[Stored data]
---+---
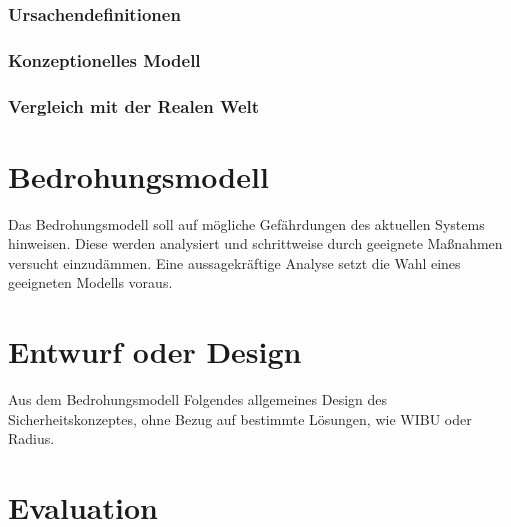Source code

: \documentclass[11pt,a4paper]{report}
\begin{document}
\subsection{Ursachendefinitionen}

\subsection{Konzeptionelles Modell}

\subsection{Vergleich mit der Realen Welt}


\chapter{Bedrohungsmodell} \label{chap:threat}

Das Bedrohungsmodell soll auf mögliche Gefährdungen des aktuellen Systems hinweisen. Diese werden analysiert und schrittweise durch geeignete Maßnahmen versucht einzudämmen. Eine aussagekräftige Analyse setzt die Wahl eines geeigneten Modells voraus. 

\chapter{Entwurf oder Design} \label{chap:design}

Aus dem Bedrohungsmodell Folgendes allgemeines Design des Sicherheitskonzeptes, ohne Bezug auf bestimmte Lösungen, wie WIBU oder Radius.

\chapter{Evaluation} \label{chap:evaluation}
\end{document}
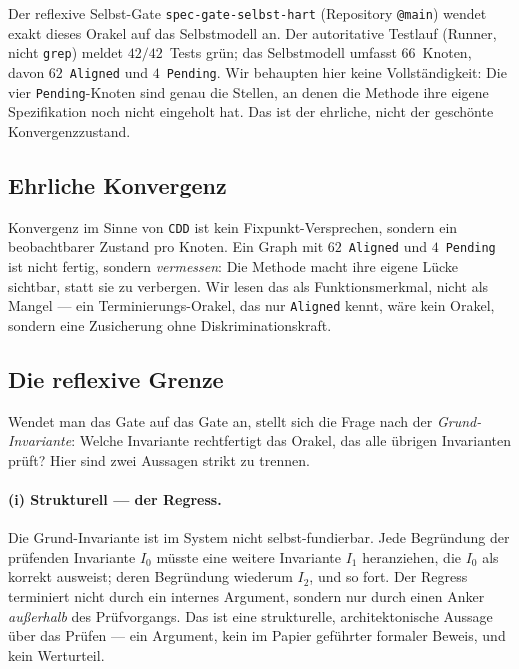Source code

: \documentclass[11pt,a4paper]{article}
\theoremstyle{definition}
\theoremstyle{remark}
\begin{document}
Der reflexive Selbst-Gate \texttt{spec-gate-selbst-hart}
(Repository \texttt{@main}) wendet exakt dieses Orakel auf das Selbstmodell
an. Der autoritative Testlauf (Runner, nicht \texttt{grep}) meldet
$42/42$~Tests grün; das Selbstmodell umfasst $66$~Knoten, davon $62$~\texttt{Aligned}
und $4$~\texttt{Pending}. Wir behaupten hier keine Vollständigkeit: Die vier
\texttt{Pending}-Knoten sind genau die Stellen, an denen die Methode ihre eigene
Spezifikation noch nicht eingeholt hat. Das ist der ehrliche, nicht der
geschönte Konvergenzzustand.

\subsection{Ehrliche Konvergenz}
\label{sec:reflexiv-konvergenz}

Konvergenz im Sinne von \texttt{CDD} ist kein Fixpunkt-Versprechen, sondern ein
beobachtbarer Zustand pro Knoten. Ein Graph mit $62$~\texttt{Aligned} und
$4$~\texttt{Pending} ist nicht \glqq fertig\grqq, sondern \emph{vermessen}: Die
Methode macht ihre eigene Lücke sichtbar, statt sie zu verbergen. Wir lesen das
als Funktionsmerkmal, nicht als Mangel --- ein Terminierungs-Orakel, das nur
\texttt{Aligned} kennt, wäre kein Orakel, sondern eine Zusicherung ohne
Diskriminationskraft.

\subsection{Die reflexive Grenze}
\label{sec:reflexiv-grenze}

Wendet man das Gate auf das Gate an, stellt sich die Frage nach der
\emph{Grund-Invariante}: Welche Invariante rechtfertigt das Orakel, das alle
übrigen Invarianten prüft? Hier sind zwei Aussagen strikt zu trennen.

\paragraph{(i) Strukturell --- der Regress.}
Die Grund-Invariante ist im System nicht selbst-fundierbar. Jede Begründung der
prüfenden Invariante $I_0$ müsste eine weitere Invariante $I_1$ heranziehen, die
$I_0$ als korrekt ausweist; deren Begründung wiederum $I_2$, und so fort. Der
Regress terminiert nicht durch ein internes Argument, sondern nur durch einen
Anker \emph{außerhalb} des Prüfvorgangs. Das ist eine strukturelle, architektonische
Aussage über das Prüfen --- ein Argument, kein im Papier geführter formaler Beweis,
und kein Werturteil.
\end{document}
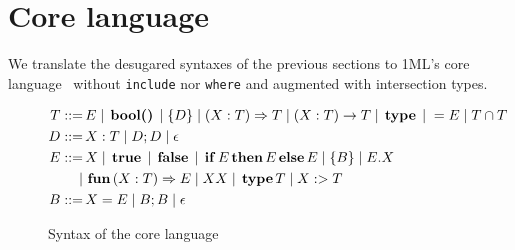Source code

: \documentclass[a4paper,11pt]{article}
\newcommand{\kw}[1]{%
  \,\text{\textbf{#1}}\,
}
\newcommand{\pipe}{%
\; | \;
}
\begin{document}
\section{Core language}
We translate the desugared syntaxes of the previous sections to 1ML's core
language~\cite{rossberg20181ml} without \texttt{include} nor \texttt{where} and
augmented with intersection types.
\begin{figure}[h]
  \begin{align*}
    T ::=&\, E \pipe \kw{bool()} \pipe \{D\} \pipe (X:T)\Rightarrow T \pipe
    (X:T)\rightarrow T \pipe \kw{type} \pipe =E \pipe T \cap T\\
    D ::=&\,X:T \pipe D;D\pipe \epsilon \\
    E ::=&\, X \pipe \kw{true} \pipe \kw{false} \pipe \kw{if} E
    \kw{then} E \kw{else} E \pipe \{B\} \pipe E.X\\
    |&\,\kw{fun} (X:T)\Rightarrow E \pipe X X \pipe \kw{type} T \pipe X :> T\\
    B ::=&\, X=E \pipe B ; B \pipe \epsilon
  \end{align*}
  \caption{Syntax of the core language}
\end{figure}
\printbibliography
\end{document}
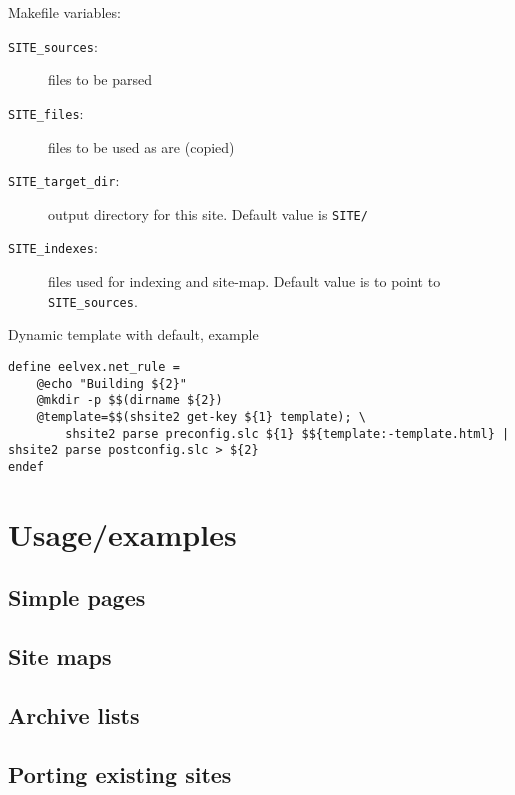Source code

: \documentclass{memoir}
\begin{document}
Makefile variables:
\begin{description}
\item[\texttt{SITE\_sources}:] files to be parsed
\item[\texttt{SITE\_files}:] files to be used as are (copied)
\item[\texttt{SITE\_target\_dir}:] output directory for this site. Default value is \texttt{SITE/}
\item[\texttt{SITE\_indexes}:] files used for indexing and site-map. Default value is to point to \texttt{SITE\_sources}.
\end{description}

Dynamic template with default, example
\tabson
\begin{verbatim}
define eelvex.net_rule =
	@echo "Building ${2}"
	@mkdir -p $$(dirname ${2})
	@template=$$(shsite2 get-key ${1} template); \
		shsite2 parse preconfig.slc ${1} $${template:-template.html} | shsite2 parse postconfig.slc > ${2}
endef
\end{verbatim}





\chapter{Usage/examples} %

	\section{Simple pages} %


	\section{Site maps} %


	\section{Archive lists} %


	\section{Porting existing sites} %


\end{document}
---+---
PROBLEM: Each record must appear again exactly as written above, without its pictures.

SOLUTION TO THIS PROBLEM:
Source code

: \documentclass[11pt,a4paper]{report}
\begin{document}
\subsection{Ursachendefinitionen}

\subsection{Konzeptionelles Modell}

\subsection{Vergleich mit der Realen Welt}


\chapter{Bedrohungsmodell} \label{chap:threat}

Das Bedrohungsmodell soll auf mögliche Gefährdungen des aktuellen Systems hinweisen. Diese werden analysiert und schrittweise durch geeignete Maßnahmen versucht einzudämmen. Eine aussagekräftige Analyse setzt die Wahl eines geeigneten Modells voraus. 

\chapter{Entwurf oder Design} \label{chap:design}

Aus dem Bedrohungsmodell Folgendes allgemeines Design des Sicherheitskonzeptes, ohne Bezug auf bestimmte Lösungen, wie WIBU oder Radius.

\chapter{Evaluation} \label{chap:evaluation}
\end{document}
Source code

: \documentclass[11pt,a4paper]{article}
\theoremstyle{definition}
\theoremstyle{remark}
\begin{document}
Der reflexive Selbst-Gate \texttt{spec-gate-selbst-hart}
(Repository \texttt{@main}) wendet exakt dieses Orakel auf das Selbstmodell
an. Der autoritative Testlauf (Runner, nicht \texttt{grep}) meldet
$42/42$~Tests grün; das Selbstmodell umfasst $66$~Knoten, davon $62$~\texttt{Aligned}
und $4$~\texttt{Pending}. Wir behaupten hier keine Vollständigkeit: Die vier
\texttt{Pending}-Knoten sind genau die Stellen, an denen die Methode ihre eigene
Spezifikation noch nicht eingeholt hat. Das ist der ehrliche, nicht der
geschönte Konvergenzzustand.

\subsection{Ehrliche Konvergenz}
\label{sec:reflexiv-konvergenz}

Konvergenz im Sinne von \texttt{CDD} ist kein Fixpunkt-Versprechen, sondern ein
beobachtbarer Zustand pro Knoten. Ein Graph mit $62$~\texttt{Aligned} und
$4$~\texttt{Pending} ist nicht \glqq fertig\grqq, sondern \emph{vermessen}: Die
Methode macht ihre eigene Lücke sichtbar, statt sie zu verbergen. Wir lesen das
als Funktionsmerkmal, nicht als Mangel --- ein Terminierungs-Orakel, das nur
\texttt{Aligned} kennt, wäre kein Orakel, sondern eine Zusicherung ohne
Diskriminationskraft.

\subsection{Die reflexive Grenze}
\label{sec:reflexiv-grenze}

Wendet man das Gate auf das Gate an, stellt sich die Frage nach der
\emph{Grund-Invariante}: Welche Invariante rechtfertigt das Orakel, das alle
übrigen Invarianten prüft? Hier sind zwei Aussagen strikt zu trennen.

\paragraph{(i) Strukturell --- der Regress.}
Die Grund-Invariante ist im System nicht selbst-fundierbar. Jede Begründung der
prüfenden Invariante $I_0$ müsste eine weitere Invariante $I_1$ heranziehen, die
$I_0$ als korrekt ausweist; deren Begründung wiederum $I_2$, und so fort. Der
Regress terminiert nicht durch ein internes Argument, sondern nur durch einen
Anker \emph{außerhalb} des Prüfvorgangs. Das ist eine strukturelle, architektonische
Aussage über das Prüfen --- ein Argument, kein im Papier geführter formaler Beweis,
und kein Werturteil.
\end{document}
Source code

: \documentclass[a4paper,11pt]{article}
\newcommand{\kw}[1]{%
  \,\text{\textbf{#1}}\,
}
\newcommand{\pipe}{%
\; | \;
}
\begin{document}
\section{Core language}
We translate the desugared syntaxes of the previous sections to 1ML's core
language~\cite{rossberg20181ml} without \texttt{include} nor \texttt{where} and
augmented with intersection types.
\begin{figure}[h]
  \begin{align*}
    T ::=&\, E \pipe \kw{bool()} \pipe \{D\} \pipe (X:T)\Rightarrow T \pipe
    (X:T)\rightarrow T \pipe \kw{type} \pipe =E \pipe T \cap T\\
    D ::=&\,X:T \pipe D;D\pipe \epsilon \\
    E ::=&\, X \pipe \kw{true} \pipe \kw{false} \pipe \kw{if} E
    \kw{then} E \kw{else} E \pipe \{B\} \pipe E.X\\
    |&\,\kw{fun} (X:T)\Rightarrow E \pipe X X \pipe \kw{type} T \pipe X :> T\\
    B ::=&\, X=E \pipe B ; B \pipe \epsilon
  \end{align*}
  \caption{Syntax of the core language}
\end{figure}
\printbibliography
\end{document}
Source code

: \documentclass{memoir}
\begin{document}
Makefile variables:
\begin{description}
\item[\texttt{SITE\_sources}:] files to be parsed
\item[\texttt{SITE\_files}:] files to be used as are (copied)
\item[\texttt{SITE\_target\_dir}:] output directory for this site. Default value is \texttt{SITE/}
\item[\texttt{SITE\_indexes}:] files used for indexing and site-map. Default value is to point to \texttt{SITE\_sources}.
\end{description}

Dynamic template with default, example
\tabson
\begin{verbatim}
define eelvex.net_rule =
	@echo "Building ${2}"
	@mkdir -p $$(dirname ${2})
	@template=$$(shsite2 get-key ${1} template); \
		shsite2 parse preconfig.slc ${1} $${template:-template.html} | shsite2 parse postconfig.slc > ${2}
endef
\end{verbatim}





\chapter{Usage/examples} %

	\section{Simple pages} %


	\section{Site maps} %


	\section{Archive lists} %


	\section{Porting existing sites} %


\end{document}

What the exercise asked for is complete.